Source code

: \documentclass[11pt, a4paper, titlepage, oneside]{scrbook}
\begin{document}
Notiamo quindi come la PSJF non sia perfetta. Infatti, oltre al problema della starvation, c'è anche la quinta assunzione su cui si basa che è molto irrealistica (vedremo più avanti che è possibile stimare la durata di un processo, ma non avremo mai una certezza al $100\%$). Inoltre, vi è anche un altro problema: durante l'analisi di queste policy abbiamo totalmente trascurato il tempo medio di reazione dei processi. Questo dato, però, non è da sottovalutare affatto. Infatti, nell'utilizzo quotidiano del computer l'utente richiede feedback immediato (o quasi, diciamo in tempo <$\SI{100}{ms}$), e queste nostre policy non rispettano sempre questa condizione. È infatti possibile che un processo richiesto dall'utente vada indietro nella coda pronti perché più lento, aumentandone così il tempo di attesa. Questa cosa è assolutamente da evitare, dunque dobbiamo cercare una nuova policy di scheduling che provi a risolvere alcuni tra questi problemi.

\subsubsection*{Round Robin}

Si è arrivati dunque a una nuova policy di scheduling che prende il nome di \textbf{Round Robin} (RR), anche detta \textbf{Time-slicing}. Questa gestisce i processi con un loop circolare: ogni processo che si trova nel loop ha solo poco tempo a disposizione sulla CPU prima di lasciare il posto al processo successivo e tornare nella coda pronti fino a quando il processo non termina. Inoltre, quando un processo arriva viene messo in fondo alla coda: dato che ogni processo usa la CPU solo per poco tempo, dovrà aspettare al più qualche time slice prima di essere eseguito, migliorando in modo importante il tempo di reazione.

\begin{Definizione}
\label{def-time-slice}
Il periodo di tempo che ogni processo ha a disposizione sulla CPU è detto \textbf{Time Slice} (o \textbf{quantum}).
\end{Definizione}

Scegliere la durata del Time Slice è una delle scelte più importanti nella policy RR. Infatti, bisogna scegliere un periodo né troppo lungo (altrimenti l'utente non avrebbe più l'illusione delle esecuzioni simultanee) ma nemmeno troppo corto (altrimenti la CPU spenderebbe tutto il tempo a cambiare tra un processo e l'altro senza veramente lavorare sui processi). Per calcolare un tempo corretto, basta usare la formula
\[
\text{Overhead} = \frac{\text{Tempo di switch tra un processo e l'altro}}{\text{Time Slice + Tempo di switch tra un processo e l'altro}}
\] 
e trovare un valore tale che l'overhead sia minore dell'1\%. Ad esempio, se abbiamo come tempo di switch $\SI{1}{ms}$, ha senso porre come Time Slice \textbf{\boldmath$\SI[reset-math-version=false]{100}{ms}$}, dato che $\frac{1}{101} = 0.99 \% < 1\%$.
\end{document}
══════
The problem: The response is the exact set of lines from the one holding "Scegliere la durata" through the last line of the material.

Your solution:
Scegliere la durata del Time Slice è una delle scelte più importanti nella policy RR. Infatti, bisogna scegliere un periodo né troppo lungo (altrimenti l'utente non avrebbe più l'illusione delle esecuzioni simultanee) ma nemmeno troppo corto (altrimenti la CPU spenderebbe tutto il tempo a cambiare tra un processo e l'altro senza veramente lavorare sui processi). Per calcolare un tempo corretto, basta usare la formula
\[
\text{Overhead} = \frac{\text{Tempo di switch tra un processo e l'altro}}{\text{Time Slice + Tempo di switch tra un processo e l'altro}}
\] 
e trovare un valore tale che l'overhead sia minore dell'1\%. Ad esempio, se abbiamo come tempo di switch $\SI{1}{ms}$, ha senso porre come Time Slice \textbf{\boldmath$\SI[reset-math-version=false]{100}{ms}$}, dato che $\frac{1}{101} = 0.99 \% < 1\%$.
\end{document}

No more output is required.